A CPT foi criada em 1975, no Encontro Pastoral das Igrejas da Amazônia Legal. Segundo Leonildo Medeiros conta em “A história dos movimentos sociais no campo”, “a CPT assumiu inicialmente o com­pro­misso de "empenhar-se no processo global de reforma agrária do nosso país, dando cumprimento ao espírito e à letra do Estatuto da Terra".  A comissão teria por finalidade "interligar, assessorar e dinamizar os que trabalham em favor dos homens sem terra e dos trabalhadores rurais".

O surgimento da CPT ligou-se diretamente aos efeitos da política de ocupação da Amazônia empreendida pelos governos mili­tares. Em 1971, D. Pedro Casaldáliga divulgava sua carta pasto­­ral, "Uma Igreja na Amazônia em conflito com o latifúndio e com a margi­nalização social", onde explicitava uma linha de compromissos com posseiros, índios, peões e outros marginalizados. Na época, o docu­mento teve grande repercussão como denúncia de uma realidade igno­rada pela sociedade.

A ação da igreja na região era duramente reprimida. O processo contra o padre Francisco Jentel em 1973, a inclusão da equipe da Pastoral de São Félix do Araguaia, inclusive do bispo Casaldáliga, na Lei de Segurança Nacional, o assassinato, em 1976, dos padres Rodolfo Lukembein e João Bosco Penido Burnier são apenas momentos ilustrativos das tentativas de impedir a ação da pastoral na região, que vivia uma espécie de convulsão anárquica, na feliz expressão de José de Souza Martins.

Desse quadro surgiu a Comissão Pastoral da Terra, como entidade de apoio às lutas dos trabalhadores, definindo-se como serviço de articulação e de assessoria. Seu eixo de trabalho era o apoio à organização popular: "Os trabalhadores precisam organizar-se livremente, desde as formas mais localizadas de comissões ou associações até a constituição de partidos políticos que canalizem suas forças para organizar ou reorganizar a sociedade segundo suas aspirações".

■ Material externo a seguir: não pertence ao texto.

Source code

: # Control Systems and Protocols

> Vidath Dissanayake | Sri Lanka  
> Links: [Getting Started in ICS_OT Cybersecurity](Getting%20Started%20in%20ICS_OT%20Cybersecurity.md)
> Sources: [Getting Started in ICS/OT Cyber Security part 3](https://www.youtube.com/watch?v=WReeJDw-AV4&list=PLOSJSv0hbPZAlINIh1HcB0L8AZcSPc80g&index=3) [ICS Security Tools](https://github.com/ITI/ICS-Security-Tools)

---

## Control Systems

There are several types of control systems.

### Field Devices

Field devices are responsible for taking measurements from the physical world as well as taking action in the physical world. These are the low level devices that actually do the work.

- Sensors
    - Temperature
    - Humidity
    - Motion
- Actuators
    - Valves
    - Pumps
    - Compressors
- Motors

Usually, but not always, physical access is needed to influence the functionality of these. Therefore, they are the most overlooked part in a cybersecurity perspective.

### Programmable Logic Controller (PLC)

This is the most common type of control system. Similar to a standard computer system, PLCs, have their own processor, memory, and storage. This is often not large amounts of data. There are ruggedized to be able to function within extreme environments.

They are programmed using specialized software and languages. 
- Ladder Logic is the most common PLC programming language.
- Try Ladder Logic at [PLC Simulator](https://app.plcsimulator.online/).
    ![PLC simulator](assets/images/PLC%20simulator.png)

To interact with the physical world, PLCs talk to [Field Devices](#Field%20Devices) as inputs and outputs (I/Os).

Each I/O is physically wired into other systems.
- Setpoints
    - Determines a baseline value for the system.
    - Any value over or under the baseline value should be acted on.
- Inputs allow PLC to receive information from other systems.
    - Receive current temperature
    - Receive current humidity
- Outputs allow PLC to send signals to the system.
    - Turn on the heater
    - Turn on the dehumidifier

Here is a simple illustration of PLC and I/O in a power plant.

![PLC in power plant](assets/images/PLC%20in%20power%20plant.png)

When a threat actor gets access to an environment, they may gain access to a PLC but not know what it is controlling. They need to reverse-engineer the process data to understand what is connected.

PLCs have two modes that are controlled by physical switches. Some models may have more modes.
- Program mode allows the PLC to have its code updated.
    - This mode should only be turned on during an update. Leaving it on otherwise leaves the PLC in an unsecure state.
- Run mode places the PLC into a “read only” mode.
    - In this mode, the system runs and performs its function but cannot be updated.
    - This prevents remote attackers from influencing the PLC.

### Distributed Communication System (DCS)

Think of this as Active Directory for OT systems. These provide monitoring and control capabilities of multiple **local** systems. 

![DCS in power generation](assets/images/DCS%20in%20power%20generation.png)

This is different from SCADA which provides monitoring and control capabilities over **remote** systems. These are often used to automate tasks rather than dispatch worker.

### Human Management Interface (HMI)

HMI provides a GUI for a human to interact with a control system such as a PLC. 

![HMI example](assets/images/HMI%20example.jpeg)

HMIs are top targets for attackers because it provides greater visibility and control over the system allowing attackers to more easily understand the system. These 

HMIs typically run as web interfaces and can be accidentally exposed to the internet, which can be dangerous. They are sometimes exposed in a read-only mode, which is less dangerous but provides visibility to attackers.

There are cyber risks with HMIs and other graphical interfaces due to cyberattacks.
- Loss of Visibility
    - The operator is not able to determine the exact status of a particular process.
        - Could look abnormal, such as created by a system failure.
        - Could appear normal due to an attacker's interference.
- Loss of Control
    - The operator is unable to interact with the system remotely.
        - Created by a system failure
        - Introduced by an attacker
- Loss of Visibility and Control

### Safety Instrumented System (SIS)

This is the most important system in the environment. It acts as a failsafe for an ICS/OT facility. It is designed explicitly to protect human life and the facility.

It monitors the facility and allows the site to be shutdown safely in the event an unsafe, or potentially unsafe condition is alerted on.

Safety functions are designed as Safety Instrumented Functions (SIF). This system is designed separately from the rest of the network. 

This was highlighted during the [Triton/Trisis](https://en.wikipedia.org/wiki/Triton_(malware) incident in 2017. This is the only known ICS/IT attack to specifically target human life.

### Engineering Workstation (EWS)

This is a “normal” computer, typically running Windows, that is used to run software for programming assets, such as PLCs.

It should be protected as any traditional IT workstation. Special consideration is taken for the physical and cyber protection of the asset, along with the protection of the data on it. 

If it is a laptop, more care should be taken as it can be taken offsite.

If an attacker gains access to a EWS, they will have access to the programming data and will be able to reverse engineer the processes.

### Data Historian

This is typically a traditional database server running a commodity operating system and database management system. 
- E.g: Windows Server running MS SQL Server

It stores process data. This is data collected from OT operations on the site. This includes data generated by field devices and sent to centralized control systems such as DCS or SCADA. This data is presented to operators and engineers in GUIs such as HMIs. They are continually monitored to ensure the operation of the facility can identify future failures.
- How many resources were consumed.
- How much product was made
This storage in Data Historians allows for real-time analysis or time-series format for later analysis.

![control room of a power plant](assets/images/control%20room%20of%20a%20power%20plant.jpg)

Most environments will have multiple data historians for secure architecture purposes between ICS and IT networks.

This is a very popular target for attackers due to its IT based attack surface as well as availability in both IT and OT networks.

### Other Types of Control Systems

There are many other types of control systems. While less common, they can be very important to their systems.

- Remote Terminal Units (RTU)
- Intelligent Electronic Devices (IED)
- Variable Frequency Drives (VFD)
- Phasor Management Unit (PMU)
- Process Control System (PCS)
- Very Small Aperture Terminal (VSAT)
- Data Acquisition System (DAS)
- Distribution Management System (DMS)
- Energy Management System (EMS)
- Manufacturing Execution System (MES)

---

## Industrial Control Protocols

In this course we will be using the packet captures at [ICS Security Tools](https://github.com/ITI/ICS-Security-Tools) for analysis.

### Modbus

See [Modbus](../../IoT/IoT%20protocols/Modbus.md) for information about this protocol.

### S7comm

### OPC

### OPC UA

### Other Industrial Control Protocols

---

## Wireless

Investindo no trabalho cotidiano de organização, que passava pela análise e crítica das práticas sindicais concretas, a CPT dispunha a seu favor do fato de que, sendo um organismo vinculado à Conferência Nacional dos Bispos do Brasil (CNBB) e contando com alguns bispos entre seus membros, podia fazer valer em determinadas situações o peso institucional. Assim, num período de intensa repressão, pôde assumir o papel de canal de denúncia da violência, adquirindo importância na formação de uma consciência nacional em relação à problemática do campo.

Originado na Amazônia, o trabalho da CPT coincidiu com o de outras ações pastorais de alguns padres e bispos em outras regiões do país, como foi o caso do Rio de Janeiro, Rio Grande do Sul, Bahia, Maranhão e Goiás. Rapidamente, espalhou-se por todo o Brasil e em 1979 já eram quinze as suas regionais. No entanto, essa expan­são só se dava nas dioceses em que os bispos apoiavam seus obje­tivos ou, pelo menos, os aceitavam.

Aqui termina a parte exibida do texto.